__REQUIREMENT__: A complete answer lists every line of the material where the string "forces" occurs.

__EXCERPTED DATA__:
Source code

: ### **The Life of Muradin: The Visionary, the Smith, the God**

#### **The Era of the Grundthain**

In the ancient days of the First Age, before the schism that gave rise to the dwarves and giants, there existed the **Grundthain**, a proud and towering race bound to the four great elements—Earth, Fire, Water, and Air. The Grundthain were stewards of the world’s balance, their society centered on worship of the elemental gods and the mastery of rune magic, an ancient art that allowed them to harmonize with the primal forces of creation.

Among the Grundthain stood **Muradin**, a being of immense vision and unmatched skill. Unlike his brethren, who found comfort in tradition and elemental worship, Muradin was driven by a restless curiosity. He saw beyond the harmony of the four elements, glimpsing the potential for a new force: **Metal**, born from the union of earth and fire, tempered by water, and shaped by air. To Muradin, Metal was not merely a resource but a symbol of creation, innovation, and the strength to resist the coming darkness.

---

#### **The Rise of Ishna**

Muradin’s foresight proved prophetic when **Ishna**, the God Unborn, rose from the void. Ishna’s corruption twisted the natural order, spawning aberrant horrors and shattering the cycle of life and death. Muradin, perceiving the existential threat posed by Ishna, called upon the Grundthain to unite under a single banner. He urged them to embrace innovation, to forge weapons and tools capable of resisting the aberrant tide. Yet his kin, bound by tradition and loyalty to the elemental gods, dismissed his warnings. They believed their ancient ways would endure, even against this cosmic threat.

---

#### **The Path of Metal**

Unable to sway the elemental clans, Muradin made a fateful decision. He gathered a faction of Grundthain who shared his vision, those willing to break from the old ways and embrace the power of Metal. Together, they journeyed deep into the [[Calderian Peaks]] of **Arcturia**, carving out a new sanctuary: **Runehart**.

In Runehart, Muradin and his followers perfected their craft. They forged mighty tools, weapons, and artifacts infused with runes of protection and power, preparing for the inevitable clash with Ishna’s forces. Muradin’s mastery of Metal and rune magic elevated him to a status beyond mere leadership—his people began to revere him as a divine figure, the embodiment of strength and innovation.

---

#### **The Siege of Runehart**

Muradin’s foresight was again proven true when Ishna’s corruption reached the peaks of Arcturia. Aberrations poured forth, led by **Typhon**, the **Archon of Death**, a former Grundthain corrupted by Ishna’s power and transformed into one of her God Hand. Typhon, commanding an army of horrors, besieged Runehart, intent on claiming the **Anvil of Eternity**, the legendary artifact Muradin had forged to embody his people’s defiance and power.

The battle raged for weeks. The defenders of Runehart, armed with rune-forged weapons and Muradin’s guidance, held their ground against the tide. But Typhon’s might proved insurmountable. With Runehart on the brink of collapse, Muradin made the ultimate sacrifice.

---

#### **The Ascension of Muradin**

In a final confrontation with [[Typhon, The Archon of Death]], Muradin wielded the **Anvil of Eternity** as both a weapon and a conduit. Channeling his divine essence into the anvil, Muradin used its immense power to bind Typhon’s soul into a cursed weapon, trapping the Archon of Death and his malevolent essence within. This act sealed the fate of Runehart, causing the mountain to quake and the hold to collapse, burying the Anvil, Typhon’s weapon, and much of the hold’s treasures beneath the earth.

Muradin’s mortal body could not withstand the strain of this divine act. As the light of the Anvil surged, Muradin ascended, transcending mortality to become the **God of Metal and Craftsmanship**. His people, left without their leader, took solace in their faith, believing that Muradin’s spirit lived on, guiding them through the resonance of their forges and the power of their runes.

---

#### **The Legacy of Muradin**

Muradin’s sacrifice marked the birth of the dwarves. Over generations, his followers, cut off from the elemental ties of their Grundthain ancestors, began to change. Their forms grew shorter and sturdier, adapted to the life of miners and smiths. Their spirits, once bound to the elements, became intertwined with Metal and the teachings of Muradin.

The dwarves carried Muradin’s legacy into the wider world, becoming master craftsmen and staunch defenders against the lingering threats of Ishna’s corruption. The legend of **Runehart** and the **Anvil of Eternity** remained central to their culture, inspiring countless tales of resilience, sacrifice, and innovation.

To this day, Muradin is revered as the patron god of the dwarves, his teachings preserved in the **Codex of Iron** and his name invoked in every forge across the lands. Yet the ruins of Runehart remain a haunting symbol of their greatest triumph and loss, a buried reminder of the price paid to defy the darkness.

__RESPONSE__:
In the ancient days of the First Age, before the schism that gave rise to the dwarves and giants, there existed the **Grundthain**, a proud and towering race bound to the four great elements—Earth, Fire, Water, and Air. The Grundthain were stewards of the world’s balance, their society centered on worship of the elemental gods and the mastery of rune magic, an ancient art that allowed them to harmonize with the primal forces of creation.
In Runehart, Muradin and his followers perfected their craft. They forged mighty tools, weapons, and artifacts infused with runes of protection and power, preparing for the inevitable clash with Ishna’s forces. Muradin’s mastery of Metal and rune magic elevated him to a status beyond mere leadership—his people began to revere him as a divine figure, the embodiment of strength and innovation.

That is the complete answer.